#### INPUT:
════════════════════

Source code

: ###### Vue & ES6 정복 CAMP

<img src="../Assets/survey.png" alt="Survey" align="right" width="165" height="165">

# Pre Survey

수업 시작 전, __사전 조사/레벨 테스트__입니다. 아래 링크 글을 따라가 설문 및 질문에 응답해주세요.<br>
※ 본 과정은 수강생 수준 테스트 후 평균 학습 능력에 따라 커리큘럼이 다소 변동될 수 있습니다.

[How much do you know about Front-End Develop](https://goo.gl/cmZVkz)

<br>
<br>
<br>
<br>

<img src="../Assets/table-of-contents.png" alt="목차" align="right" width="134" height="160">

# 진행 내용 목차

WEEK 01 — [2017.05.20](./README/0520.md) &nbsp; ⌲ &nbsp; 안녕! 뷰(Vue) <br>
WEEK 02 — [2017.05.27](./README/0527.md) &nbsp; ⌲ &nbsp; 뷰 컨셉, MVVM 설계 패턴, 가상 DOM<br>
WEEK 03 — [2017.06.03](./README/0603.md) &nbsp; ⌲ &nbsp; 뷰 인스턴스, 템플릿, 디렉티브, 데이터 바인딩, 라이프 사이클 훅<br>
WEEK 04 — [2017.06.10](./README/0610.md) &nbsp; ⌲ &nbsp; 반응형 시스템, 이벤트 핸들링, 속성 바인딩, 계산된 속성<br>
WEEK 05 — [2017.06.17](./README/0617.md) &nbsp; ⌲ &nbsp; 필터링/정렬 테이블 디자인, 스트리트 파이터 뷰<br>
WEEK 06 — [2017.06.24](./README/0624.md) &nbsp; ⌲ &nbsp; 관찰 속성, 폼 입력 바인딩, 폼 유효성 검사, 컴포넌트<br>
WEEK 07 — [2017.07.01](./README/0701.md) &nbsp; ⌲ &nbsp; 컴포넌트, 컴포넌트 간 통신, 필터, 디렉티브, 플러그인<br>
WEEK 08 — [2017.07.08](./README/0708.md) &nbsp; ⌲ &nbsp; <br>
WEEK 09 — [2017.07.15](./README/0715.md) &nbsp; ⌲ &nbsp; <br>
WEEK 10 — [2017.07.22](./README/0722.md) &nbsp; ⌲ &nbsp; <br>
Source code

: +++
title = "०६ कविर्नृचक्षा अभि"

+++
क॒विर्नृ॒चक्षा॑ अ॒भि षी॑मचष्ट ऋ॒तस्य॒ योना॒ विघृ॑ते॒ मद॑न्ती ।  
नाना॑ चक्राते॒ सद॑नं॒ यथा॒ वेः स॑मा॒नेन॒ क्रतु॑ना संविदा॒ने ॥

════════════════════

#### TASK BRIEF:
Reproduce the line containing "WEEK 04 — [2017.06.10](./README/0610.md)" and every line after it. Stop at the last line of the records, and add nothing.

#### ANSWER TO THE PROBLEM:
WEEK 04 — [2017.06.10](./README/0610.md) &nbsp; ⌲ &nbsp; 반응형 시스템, 이벤트 핸들링, 속성 바인딩, 계산된 속성<br>
WEEK 05 — [2017.06.17](./README/0617.md) &nbsp; ⌲ &nbsp; 필터링/정렬 테이블 디자인, 스트리트 파이터 뷰<br>
WEEK 06 — [2017.06.24](./README/0624.md) &nbsp; ⌲ &nbsp; 관찰 속성, 폼 입력 바인딩, 폼 유효성 검사, 컴포넌트<br>
WEEK 07 — [2017.07.01](./README/0701.md) &nbsp; ⌲ &nbsp; 컴포넌트, 컴포넌트 간 통신, 필터, 디렉티브, 플러그인<br>
WEEK 08 — [2017.07.08](./README/0708.md) &nbsp; ⌲ &nbsp; <br>
WEEK 09 — [2017.07.15](./README/0715.md) &nbsp; ⌲ &nbsp; <br>
WEEK 10 — [2017.07.22](./README/0722.md) &nbsp; ⌲ &nbsp; <br>
Source code

: +++
title = "०६ कविर्नृचक्षा अभि"

+++
क॒विर्नृ॒चक्षा॑ अ॒भि षी॑मचष्ट ऋ॒तस्य॒ योना॒ विघृ॑ते॒ मद॑न्ती ।  
नाना॑ चक्राते॒ सद॑नं॒ यथा॒ वेः स॑मा॒नेन॒ क्रतु॑ना संविदा॒ने ॥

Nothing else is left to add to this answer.